The Lonely Trail (1936)

After the American Civil War, a Texas-born man who has fought for the North returns home. He finds the place being ruled by a corrupt and murderous capetbagger General. He enlists in his army with the intent of getting inside information on his moves. When the General notices that several of his targets start to flee before his troops' arrival, he develops a (correct) suspicion that his new recruit is an informant.

Low-budget Western which is short on length and on thrills, and routine in every aspect. There is, however, according to an IMDB commenter, an intriguing similarity in plot with Gone with the Wind. You can read his review on this link. You can read it in extenso below, in case they delete it for some reason:

*begin quote*
6/10
Before Margaret Mitchell began pounding out . . .
oscaralbert 11 September 2016
Warning: Spoilers
. . . that Racist Revisionist Endless Melodramatic Exercise in Hate Speech known as GONE WITH THE WIND (on the shelves of most every American Urban High School Library, while THE Great American Novel--THE ADVENTURES OF HUCKLEBERRY FINN--is Universally banned by the self-proclaimed Know-Nothings!), she was "inspired" (more accurately, Dispired) by this John Wayne flick, THE LONELY TRAIL. Wayne plays "John Ashley," to whom Ms. Mitchell pays homage with her similarly mealy-mouthed "Ashley Wilkes" character.
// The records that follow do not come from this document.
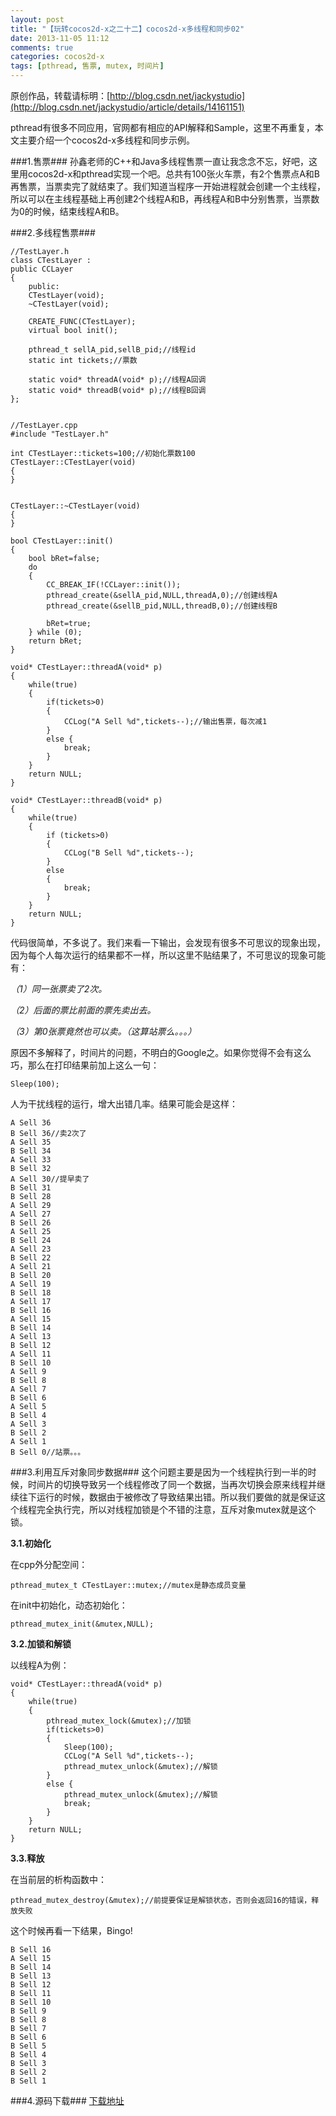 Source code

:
 ```yaml
---
layout: post
title: "【玩转cocos2d-x之二十二】cocos2d-x多线程和同步02"
date: 2013-11-05 11:12
comments: true
categories: cocos2d-x
tags: [pthread, 售票, mutex, 时间片]
---
```

原创作品，转载请标明：[http://blog.csdn.net/jackystudio](http://blog.csdn.net/jackystudio/article/details/14161151)

pthread有很多不同应用，官网都有相应的API解释和Sample，这里不再重复，本文主要介绍一个cocos2d-x多线程和同步示例。

###1.售票###
孙鑫老师的C++和Java多线程售票一直让我念念不忘，好吧，这里用cocos2d-x和pthread实现一个吧。总共有100张火车票，有2个售票点A和B再售票，当票卖完了就结束了。我们知道当程序一开始进程就会创建一个主线程，所以可以在主线程基础上再创建2个线程A和B，再线程A和B中分别售票，当票数为0的时候，结束线程A和B。

<!-- more -->

###2.多线程售票###

	//TestLayer.h  
	class CTestLayer :  
    public CCLayer  
	{  
		public:  
    	CTestLayer(void);  
    	~CTestLayer(void);  
  
    	CREATE_FUNC(CTestLayer);  
    	virtual bool init();  
  
    	pthread_t sellA_pid,sellB_pid;//线程id  
    	static int tickets;//票数  
  
    	static void* threadA(void* p);//线程A回调  
    	static void* threadB(void* p);//线程B回调  
	};  
  
  
	//TestLayer.cpp  
	#include "TestLayer.h"  
  
	int CTestLayer::tickets=100;//初始化票数100  
	CTestLayer::CTestLayer(void)  
	{  
	}  
  
  
	CTestLayer::~CTestLayer(void)  
	{  
	}  
  
	bool CTestLayer::init()  
	{  
    	bool bRet=false;  
    	do   
    	{  
        	CC_BREAK_IF(!CCLayer::init());  
        	pthread_create(&sellA_pid,NULL,threadA,0);//创建线程A  
        	pthread_create(&sellB_pid,NULL,threadB,0);//创建线程B  
  
        	bRet=true;  
    	} while (0);  
    	return bRet;  
	}  
  
	void* CTestLayer::threadA(void* p)  
	{  
    	while(true)  
    	{  
        	if(tickets>0)  
        	{  
            	CCLog("A Sell %d",tickets--);//输出售票，每次减1  
        	}  
        	else {  
        	    break;  
        	}  
    	}  
    	return NULL;  
	}  
  
	void* CTestLayer::threadB(void* p)  
	{  
    	while(true)  
    	{  
        	if (tickets>0)  
        	{  
            	CCLog("B Sell %d",tickets--);  
        	}  
        	else   
        	{  
            	break;  
        	}  
    	}  
    	return NULL;  
	}  
代码很简单，不多说了。我们来看一下输出，会发现有很多不可思议的现象出现，因为每个人每次运行的结果都不一样，所以这里不贴结果了，不可思议的现象可能有：

*（1）同一张票卖了2次。*

*（2）后面的票比前面的票先卖出去。*

*（3）第0张票竟然也可以卖。（这算站票么。。。）*

原因不多解释了，时间片的问题，不明白的Google之。如果你觉得不会有这么巧，那么在打印结果前加上这么一句：

	Sleep(100);  
人为干扰线程的运行，增大出错几率。结果可能会是这样：

    A Sell 36  
    B Sell 36//卖2次了  
    A Sell 35  
    B Sell 34  
    A Sell 33  
    B Sell 32  
    A Sell 30//提早卖了  
    B Sell 31  
    B Sell 28  
    A Sell 29  
    A Sell 27  
    B Sell 26  
    A Sell 25  
    B Sell 24  
    A Sell 23  
    B Sell 22  
    A Sell 21  
    B Sell 20  
    A Sell 19  
    B Sell 18  
    A Sell 17  
    B Sell 16  
    A Sell 15  
    B Sell 14  
    A Sell 13  
    B Sell 12  
    A Sell 11  
    B Sell 10  
    A Sell 9  
    B Sell 8  
    A Sell 7  
    B Sell 6  
    A Sell 5  
    B Sell 4  
    A Sell 3  
    B Sell 2  
    A Sell 1  
    B Sell 0//站票。。。  

###3.利用互斥对象同步数据###
这个问题主要是因为一个线程执行到一半的时候，时间片的切换导致另一个线程修改了同一个数据，当再次切换会原来线程并继续往下运行的时候，数据由于被修改了导致结果出错。所以我们要做的就是保证这个线程完全执行完，所以对线程加锁是个不错的注意，互斥对象mutex就是这个锁。

**3.1.初始化**

在cpp外分配空间：

	pthread_mutex_t CTestLayer::mutex;//mutex是静态成员变量  
在init中初始化，动态初始化：

	pthread_mutex_init(&mutex,NULL);  

**3.2.加锁和解锁**

以线程A为例：

	void* CTestLayer::threadA(void* p)  
	{  
    	while(true)  
    	{  
        	pthread_mutex_lock(&mutex);//加锁  
        	if(tickets>0)  
        	{  
            	Sleep(100);  
            	CCLog("A Sell %d",tickets--);  
            	pthread_mutex_unlock(&mutex);//解锁  
        	}  
        	else {  
            	pthread_mutex_unlock(&mutex);//解锁  
            	break;  
        	}  
    	}  
    	return NULL;  
	}  

**3.3.释放**

在当前层的析构函数中：

	pthread_mutex_destroy(&mutex);//前提要保证是解锁状态，否则会返回16的错误，释放失败  
这个时候再看一下结果，Bingo!

    B Sell 16  
    A Sell 15  
    B Sell 14  
    B Sell 13  
    B Sell 12  
    B Sell 11  
    B Sell 10  
    B Sell 9  
    B Sell 8  
    B Sell 7  
    B Sell 6  
    B Sell 5  
    B Sell 4  
    B Sell 3  
    B Sell 2  
    B Sell 1  

###4.源码下载###
[下载地址](http://download.csdn.net/detail/jackyvincefu/6503759)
TRAIL covers the entire War to Defeat Lazy Southerners' Racist Evil in about 12 seconds (beating GWTW by roughly an hour and a half--which most viewers will find to be a definite improvement!). Ann Rutherford plays the model for Ms. Mitchell's "Scarlett O'Hara," called "Virginia" here. To pad out GWTW into an Umpteen-hour soap opera, Mr. Mitchell splits Ashley and Virginia into a couple characters each. Otherwise, most of the familiar GWTW scenes are here, such as when Clark Gable convinces the Union Commander that Ashley is NOT the Grand Wizard of the KKK. By cutting out most of Ms. Mitchell's unseemly histrionics and cursing, TRAIL clocks in at a shade under 56 minutes, which is more than enough of a not-so-good thing.
*end quote*

I can't vouch for any of this information, as I have not read Gone with the Wind, and it has been some time since I watched its film adaptation.